Stored data:
——————————

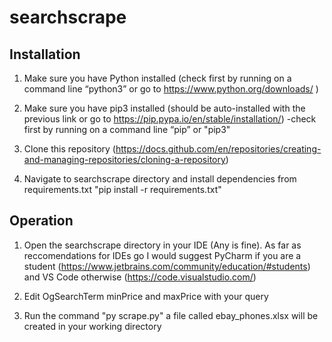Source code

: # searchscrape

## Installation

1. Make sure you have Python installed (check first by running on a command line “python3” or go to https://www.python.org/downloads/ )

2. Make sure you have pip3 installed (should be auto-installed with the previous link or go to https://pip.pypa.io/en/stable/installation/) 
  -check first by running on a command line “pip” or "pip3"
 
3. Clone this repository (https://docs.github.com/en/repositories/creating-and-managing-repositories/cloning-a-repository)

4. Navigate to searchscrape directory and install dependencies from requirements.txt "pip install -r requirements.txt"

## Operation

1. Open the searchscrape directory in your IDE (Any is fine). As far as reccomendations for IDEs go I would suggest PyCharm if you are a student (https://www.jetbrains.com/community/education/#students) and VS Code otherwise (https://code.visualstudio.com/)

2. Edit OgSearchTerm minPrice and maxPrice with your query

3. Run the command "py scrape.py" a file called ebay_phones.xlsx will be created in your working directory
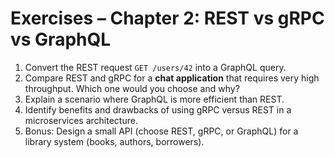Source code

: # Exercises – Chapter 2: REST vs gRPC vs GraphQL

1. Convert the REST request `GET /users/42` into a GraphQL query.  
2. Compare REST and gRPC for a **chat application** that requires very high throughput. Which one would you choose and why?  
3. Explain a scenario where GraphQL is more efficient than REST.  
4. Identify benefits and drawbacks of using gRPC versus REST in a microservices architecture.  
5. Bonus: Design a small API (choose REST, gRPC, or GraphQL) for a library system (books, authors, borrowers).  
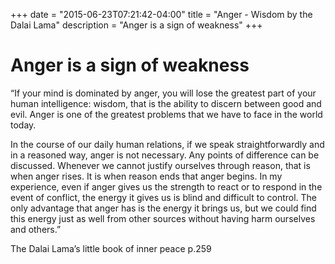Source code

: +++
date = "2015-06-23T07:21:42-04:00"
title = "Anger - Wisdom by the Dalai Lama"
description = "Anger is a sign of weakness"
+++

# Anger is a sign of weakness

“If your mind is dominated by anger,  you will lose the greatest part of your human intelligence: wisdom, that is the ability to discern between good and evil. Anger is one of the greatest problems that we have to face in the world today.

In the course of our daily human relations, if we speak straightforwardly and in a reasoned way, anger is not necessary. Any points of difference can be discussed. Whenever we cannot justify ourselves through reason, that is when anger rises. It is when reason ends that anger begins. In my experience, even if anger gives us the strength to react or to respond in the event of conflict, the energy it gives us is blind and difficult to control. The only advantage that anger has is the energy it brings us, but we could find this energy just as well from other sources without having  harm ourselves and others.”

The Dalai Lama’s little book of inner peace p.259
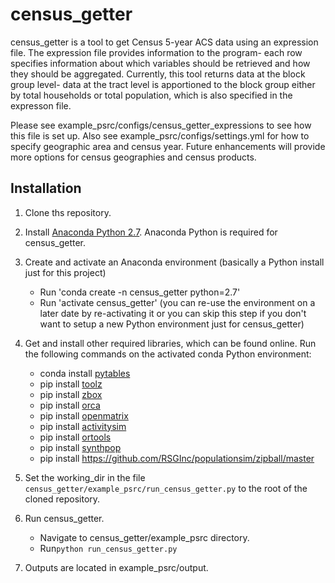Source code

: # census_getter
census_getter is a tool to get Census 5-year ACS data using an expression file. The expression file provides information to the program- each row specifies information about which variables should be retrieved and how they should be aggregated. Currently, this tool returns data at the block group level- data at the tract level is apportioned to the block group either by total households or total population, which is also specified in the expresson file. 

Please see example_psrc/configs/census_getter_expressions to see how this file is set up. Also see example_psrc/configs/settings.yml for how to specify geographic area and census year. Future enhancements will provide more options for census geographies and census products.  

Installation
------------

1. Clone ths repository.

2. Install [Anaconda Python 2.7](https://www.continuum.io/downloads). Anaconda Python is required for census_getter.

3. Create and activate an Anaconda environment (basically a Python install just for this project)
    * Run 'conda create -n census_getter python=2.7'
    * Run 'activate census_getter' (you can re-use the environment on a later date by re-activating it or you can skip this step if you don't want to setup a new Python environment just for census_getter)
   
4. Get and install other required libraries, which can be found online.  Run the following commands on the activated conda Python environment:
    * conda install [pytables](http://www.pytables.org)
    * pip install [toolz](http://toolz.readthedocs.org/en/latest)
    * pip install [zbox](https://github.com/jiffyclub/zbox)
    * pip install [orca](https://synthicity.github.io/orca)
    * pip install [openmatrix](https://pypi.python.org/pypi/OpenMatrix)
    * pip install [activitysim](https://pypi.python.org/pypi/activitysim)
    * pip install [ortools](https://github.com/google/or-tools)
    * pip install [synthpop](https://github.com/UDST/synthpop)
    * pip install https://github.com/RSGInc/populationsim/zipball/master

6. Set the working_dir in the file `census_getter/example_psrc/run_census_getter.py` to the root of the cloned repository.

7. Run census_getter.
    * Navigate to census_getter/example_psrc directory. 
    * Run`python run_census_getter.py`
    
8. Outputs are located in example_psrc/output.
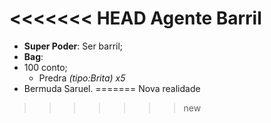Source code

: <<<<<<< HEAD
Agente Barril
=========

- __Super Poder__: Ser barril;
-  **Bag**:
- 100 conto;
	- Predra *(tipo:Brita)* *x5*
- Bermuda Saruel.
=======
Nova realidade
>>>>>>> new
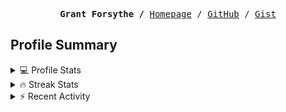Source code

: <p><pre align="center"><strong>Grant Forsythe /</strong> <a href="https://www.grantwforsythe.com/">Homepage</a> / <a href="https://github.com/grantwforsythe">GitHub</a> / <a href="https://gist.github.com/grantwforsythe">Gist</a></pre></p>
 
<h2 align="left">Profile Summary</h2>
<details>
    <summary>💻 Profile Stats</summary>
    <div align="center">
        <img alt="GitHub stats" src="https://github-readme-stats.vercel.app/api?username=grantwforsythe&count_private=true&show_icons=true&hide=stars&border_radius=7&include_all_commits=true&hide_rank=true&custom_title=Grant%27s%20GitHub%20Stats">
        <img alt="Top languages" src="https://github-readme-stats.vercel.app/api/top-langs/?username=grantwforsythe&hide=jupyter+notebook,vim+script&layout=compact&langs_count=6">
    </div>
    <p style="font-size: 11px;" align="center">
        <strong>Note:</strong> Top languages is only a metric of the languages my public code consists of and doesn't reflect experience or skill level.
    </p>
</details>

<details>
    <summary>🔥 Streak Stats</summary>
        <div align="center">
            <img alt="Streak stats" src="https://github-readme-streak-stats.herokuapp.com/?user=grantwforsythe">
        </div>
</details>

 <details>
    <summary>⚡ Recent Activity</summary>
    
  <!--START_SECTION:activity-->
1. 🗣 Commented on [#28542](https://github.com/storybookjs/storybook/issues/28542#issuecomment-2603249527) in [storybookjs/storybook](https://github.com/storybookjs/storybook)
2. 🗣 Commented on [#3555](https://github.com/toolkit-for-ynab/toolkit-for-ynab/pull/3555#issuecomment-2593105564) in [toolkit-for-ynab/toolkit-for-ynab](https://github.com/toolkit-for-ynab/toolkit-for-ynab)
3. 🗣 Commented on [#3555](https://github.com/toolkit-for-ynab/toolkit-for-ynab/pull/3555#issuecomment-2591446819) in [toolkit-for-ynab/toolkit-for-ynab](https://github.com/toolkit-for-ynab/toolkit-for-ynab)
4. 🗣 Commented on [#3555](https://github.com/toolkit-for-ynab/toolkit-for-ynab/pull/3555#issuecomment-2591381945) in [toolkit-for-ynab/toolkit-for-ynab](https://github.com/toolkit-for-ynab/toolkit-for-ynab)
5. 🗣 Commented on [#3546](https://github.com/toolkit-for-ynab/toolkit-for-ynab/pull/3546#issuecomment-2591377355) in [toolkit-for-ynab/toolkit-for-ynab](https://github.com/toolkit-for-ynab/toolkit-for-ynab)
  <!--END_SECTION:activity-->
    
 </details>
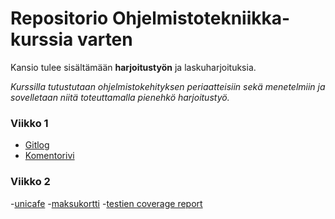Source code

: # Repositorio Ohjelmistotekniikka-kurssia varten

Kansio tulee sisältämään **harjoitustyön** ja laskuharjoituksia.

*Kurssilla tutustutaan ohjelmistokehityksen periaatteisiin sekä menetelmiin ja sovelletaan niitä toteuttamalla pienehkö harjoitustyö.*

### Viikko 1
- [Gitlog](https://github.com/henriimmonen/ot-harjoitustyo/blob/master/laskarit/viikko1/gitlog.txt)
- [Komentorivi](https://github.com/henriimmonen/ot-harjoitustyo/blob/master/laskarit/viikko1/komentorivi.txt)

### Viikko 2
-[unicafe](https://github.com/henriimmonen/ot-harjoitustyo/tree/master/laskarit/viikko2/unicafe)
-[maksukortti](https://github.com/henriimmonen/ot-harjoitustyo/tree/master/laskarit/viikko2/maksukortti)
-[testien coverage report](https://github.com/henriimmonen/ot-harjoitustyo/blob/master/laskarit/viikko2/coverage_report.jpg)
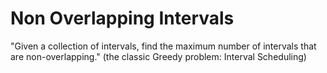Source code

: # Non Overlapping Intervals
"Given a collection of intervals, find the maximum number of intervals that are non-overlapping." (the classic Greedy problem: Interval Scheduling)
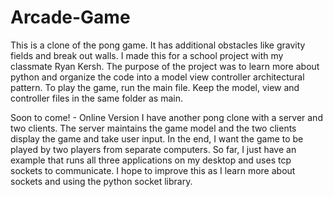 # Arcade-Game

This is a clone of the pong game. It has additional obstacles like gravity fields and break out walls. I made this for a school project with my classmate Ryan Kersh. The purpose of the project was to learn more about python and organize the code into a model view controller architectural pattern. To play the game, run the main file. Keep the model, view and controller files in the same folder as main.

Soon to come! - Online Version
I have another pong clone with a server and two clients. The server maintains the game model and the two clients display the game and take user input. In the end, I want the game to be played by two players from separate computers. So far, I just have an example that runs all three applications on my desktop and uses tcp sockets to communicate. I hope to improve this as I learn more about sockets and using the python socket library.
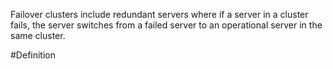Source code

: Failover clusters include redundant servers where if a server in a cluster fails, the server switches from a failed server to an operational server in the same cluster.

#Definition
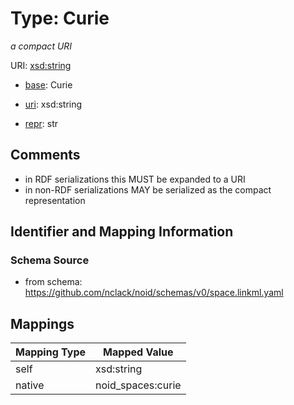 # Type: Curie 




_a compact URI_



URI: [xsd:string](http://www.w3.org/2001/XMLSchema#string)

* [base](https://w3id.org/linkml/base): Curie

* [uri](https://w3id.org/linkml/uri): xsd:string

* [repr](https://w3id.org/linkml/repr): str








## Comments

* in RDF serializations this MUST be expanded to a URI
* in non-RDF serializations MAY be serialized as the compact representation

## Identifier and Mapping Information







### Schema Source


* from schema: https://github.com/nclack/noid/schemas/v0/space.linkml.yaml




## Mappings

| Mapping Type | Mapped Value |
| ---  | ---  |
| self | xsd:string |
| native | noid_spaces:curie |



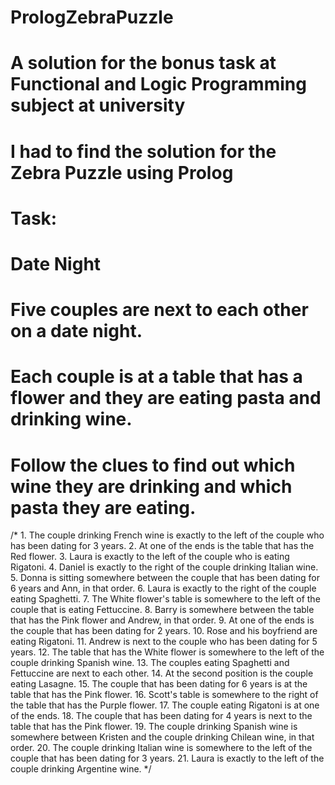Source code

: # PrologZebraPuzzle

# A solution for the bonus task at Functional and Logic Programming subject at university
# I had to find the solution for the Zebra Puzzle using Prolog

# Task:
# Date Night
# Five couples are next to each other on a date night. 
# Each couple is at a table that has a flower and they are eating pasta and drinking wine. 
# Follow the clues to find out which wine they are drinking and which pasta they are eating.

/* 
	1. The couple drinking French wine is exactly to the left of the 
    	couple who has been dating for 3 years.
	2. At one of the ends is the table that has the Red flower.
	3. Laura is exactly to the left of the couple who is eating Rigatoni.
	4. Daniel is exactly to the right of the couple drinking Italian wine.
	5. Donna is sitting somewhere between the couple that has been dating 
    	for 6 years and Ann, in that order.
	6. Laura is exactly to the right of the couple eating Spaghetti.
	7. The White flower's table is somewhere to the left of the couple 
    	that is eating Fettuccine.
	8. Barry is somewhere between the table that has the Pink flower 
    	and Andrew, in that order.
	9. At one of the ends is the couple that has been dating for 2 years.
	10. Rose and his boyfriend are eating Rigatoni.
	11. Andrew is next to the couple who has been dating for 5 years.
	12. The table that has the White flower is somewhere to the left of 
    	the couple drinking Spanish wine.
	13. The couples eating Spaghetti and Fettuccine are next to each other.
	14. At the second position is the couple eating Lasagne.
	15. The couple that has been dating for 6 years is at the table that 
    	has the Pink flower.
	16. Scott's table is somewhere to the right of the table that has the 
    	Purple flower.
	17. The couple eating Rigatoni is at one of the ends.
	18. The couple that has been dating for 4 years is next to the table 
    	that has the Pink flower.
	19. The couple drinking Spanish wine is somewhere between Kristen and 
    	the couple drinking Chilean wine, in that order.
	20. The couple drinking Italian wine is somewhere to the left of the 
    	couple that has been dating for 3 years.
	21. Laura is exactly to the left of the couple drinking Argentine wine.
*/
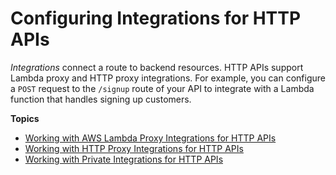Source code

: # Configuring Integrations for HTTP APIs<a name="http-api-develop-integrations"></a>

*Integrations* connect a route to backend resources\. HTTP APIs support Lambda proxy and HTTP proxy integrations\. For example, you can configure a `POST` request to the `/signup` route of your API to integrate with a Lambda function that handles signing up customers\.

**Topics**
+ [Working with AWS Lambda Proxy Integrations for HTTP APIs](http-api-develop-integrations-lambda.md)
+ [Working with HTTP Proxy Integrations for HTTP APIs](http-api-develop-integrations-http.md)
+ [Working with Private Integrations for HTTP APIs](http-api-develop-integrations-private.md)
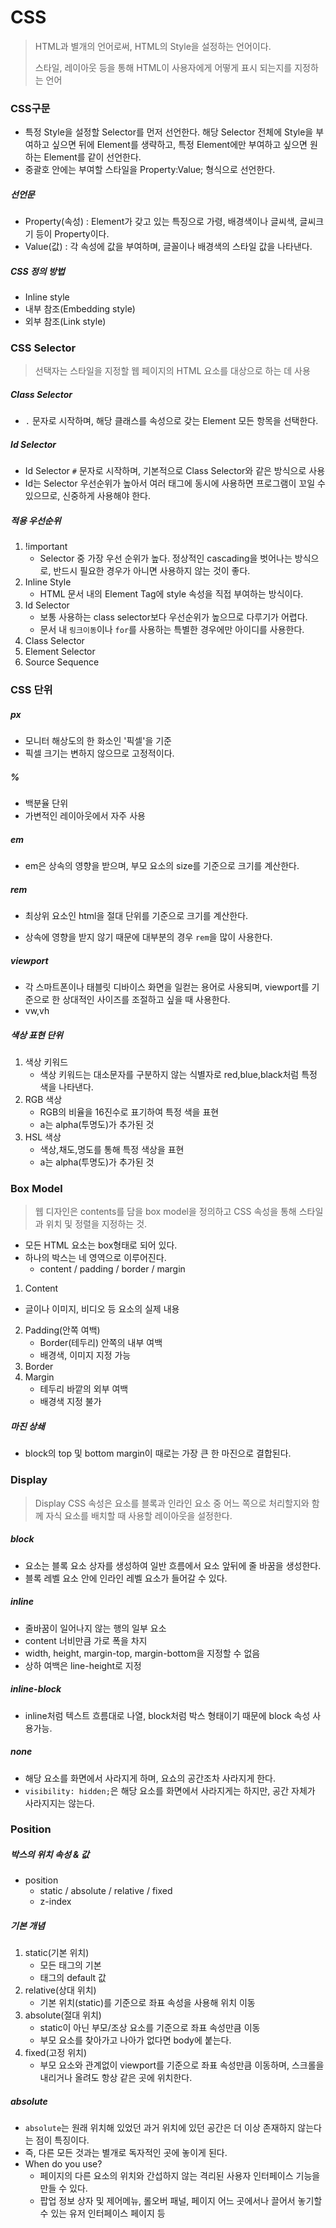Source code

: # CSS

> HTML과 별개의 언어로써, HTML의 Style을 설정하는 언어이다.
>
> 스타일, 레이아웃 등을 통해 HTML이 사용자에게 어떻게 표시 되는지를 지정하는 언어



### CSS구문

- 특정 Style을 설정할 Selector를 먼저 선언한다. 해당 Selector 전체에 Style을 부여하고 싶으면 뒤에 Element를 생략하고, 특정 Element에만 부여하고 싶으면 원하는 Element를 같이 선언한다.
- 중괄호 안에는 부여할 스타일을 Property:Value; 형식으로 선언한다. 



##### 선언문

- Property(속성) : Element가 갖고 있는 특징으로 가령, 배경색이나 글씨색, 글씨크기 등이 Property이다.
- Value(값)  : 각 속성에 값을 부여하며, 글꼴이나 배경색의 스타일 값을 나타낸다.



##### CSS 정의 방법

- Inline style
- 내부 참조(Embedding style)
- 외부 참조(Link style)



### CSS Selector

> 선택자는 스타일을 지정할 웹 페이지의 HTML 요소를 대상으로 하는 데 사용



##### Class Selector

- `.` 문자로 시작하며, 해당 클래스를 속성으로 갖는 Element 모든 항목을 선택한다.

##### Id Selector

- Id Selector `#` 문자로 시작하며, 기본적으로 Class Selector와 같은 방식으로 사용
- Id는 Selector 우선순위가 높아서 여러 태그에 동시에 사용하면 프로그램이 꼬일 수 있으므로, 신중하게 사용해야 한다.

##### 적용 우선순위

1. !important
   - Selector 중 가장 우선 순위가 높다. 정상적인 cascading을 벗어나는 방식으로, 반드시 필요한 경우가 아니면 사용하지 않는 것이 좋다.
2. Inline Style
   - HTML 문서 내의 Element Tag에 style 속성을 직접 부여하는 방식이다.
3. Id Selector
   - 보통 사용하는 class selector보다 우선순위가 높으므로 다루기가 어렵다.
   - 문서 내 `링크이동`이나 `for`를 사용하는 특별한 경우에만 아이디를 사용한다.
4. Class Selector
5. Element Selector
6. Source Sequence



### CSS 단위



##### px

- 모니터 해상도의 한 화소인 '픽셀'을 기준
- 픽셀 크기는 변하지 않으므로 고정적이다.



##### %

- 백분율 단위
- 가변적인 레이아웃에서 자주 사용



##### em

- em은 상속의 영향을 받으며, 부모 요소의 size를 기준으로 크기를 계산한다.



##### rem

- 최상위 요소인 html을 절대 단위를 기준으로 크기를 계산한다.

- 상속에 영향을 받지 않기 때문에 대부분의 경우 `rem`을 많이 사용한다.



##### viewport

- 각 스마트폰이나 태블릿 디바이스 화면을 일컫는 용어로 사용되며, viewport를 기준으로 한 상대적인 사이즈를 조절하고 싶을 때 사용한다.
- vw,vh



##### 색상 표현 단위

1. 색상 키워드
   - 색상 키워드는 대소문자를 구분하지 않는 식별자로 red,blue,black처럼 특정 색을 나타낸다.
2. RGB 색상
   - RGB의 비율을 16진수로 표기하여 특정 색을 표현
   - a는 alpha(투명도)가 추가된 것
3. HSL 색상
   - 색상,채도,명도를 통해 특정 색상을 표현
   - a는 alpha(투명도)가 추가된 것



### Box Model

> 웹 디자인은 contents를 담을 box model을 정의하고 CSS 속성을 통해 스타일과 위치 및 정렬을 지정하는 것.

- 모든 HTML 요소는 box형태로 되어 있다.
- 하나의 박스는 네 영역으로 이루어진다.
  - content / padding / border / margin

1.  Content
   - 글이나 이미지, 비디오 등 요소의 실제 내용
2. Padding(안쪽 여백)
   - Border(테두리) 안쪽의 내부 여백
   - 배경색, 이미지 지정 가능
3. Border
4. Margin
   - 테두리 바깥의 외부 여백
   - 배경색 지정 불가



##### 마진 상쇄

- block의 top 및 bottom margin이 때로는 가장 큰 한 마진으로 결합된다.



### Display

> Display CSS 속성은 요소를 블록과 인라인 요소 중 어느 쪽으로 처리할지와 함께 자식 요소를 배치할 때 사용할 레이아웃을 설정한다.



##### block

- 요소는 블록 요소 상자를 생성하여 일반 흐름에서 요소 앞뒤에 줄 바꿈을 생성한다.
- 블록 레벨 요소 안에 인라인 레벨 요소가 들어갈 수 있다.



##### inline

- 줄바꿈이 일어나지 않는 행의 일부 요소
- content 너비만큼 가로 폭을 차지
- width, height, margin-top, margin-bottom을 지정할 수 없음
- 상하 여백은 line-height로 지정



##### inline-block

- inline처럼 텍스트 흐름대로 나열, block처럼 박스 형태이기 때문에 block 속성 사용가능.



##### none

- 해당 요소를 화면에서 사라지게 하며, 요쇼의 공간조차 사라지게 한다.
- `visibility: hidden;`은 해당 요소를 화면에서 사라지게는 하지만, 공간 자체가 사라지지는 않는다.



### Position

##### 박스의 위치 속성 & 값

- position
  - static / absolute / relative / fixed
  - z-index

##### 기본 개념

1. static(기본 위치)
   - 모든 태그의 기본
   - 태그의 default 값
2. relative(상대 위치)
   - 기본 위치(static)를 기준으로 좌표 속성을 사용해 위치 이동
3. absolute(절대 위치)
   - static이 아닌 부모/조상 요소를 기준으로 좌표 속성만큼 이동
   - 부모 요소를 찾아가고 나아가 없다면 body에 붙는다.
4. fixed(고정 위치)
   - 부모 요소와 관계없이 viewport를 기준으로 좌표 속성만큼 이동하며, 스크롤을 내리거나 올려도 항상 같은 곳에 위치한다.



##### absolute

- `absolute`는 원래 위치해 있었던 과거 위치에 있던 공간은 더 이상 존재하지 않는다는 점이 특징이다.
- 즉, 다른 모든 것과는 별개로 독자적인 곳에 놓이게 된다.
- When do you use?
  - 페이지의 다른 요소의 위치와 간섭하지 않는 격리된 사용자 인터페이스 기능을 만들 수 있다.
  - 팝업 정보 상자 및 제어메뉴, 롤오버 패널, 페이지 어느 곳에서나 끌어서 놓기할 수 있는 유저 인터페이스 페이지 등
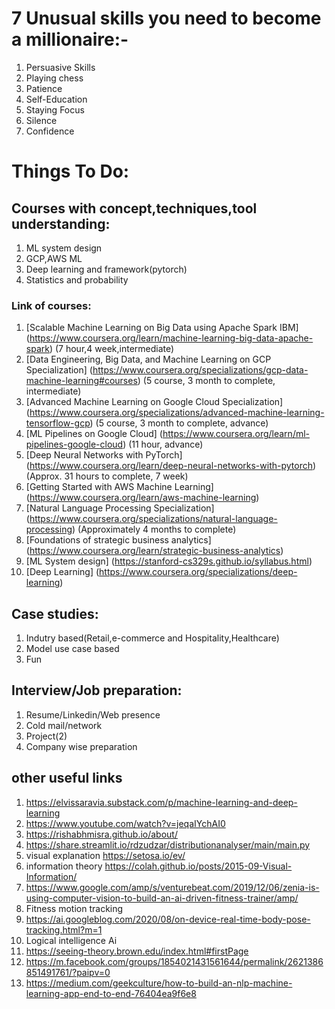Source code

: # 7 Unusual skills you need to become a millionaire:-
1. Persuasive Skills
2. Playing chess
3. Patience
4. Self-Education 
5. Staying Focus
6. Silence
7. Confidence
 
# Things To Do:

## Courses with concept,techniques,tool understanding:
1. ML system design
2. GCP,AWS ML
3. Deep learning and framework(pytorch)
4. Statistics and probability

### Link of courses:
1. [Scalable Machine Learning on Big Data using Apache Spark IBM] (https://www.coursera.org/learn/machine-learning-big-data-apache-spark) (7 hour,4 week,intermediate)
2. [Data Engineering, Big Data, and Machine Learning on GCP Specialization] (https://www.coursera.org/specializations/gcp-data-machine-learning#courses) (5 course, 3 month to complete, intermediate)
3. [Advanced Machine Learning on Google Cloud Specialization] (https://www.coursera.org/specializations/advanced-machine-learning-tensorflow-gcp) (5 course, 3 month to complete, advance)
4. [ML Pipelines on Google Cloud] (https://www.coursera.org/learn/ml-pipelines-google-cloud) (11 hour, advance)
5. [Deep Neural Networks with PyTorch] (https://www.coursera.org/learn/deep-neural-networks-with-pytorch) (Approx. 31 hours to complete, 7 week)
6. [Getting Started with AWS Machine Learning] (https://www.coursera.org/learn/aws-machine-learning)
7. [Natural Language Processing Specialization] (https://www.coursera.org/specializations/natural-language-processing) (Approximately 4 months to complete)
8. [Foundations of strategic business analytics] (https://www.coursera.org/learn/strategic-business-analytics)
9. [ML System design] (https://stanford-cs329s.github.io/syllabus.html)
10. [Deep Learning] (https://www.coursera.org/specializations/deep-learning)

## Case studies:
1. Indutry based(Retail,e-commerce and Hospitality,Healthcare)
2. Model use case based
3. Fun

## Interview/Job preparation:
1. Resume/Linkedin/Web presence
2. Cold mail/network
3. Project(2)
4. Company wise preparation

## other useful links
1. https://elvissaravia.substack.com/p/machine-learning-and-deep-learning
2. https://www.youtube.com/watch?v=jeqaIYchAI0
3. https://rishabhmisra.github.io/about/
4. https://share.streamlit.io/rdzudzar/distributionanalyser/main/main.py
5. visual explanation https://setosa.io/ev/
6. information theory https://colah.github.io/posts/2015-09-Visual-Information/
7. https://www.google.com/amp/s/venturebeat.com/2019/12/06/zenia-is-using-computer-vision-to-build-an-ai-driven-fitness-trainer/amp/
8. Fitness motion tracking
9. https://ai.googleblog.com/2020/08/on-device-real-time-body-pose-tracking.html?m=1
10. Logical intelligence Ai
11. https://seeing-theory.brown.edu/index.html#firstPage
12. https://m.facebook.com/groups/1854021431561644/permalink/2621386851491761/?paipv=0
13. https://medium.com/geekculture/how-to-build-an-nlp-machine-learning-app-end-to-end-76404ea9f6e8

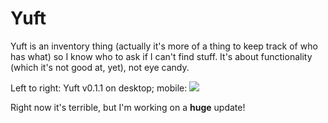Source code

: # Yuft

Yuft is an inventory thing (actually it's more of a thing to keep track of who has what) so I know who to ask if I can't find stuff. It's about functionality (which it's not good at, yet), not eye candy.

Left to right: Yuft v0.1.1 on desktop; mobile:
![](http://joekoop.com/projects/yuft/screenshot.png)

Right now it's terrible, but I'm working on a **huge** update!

——————————

After locating the line with "10. Logical intelligence Ai", transcribe it and the rest of the data above exactly as written, without any picture.

10. Logical intelligence Ai
11. https://seeing-theory.brown.edu/index.html#firstPage
12. https://m.facebook.com/groups/1854021431561644/permalink/2621386851491761/?paipv=0
13. https://medium.com/geekculture/how-to-build-an-nlp-machine-learning-app-end-to-end-76404ea9f6e8

Source code

: # Yuft

Yuft is an inventory thing (actually it's more of a thing to keep track of who has what) so I know who to ask if I can't find stuff. It's about functionality (which it's not good at, yet), not eye candy.

Left to right: Yuft v0.1.1 on desktop; mobile:
![](http://joekoop.com/projects/yuft/screenshot.png)

Right now it's terrible, but I'm working on a **huge** update!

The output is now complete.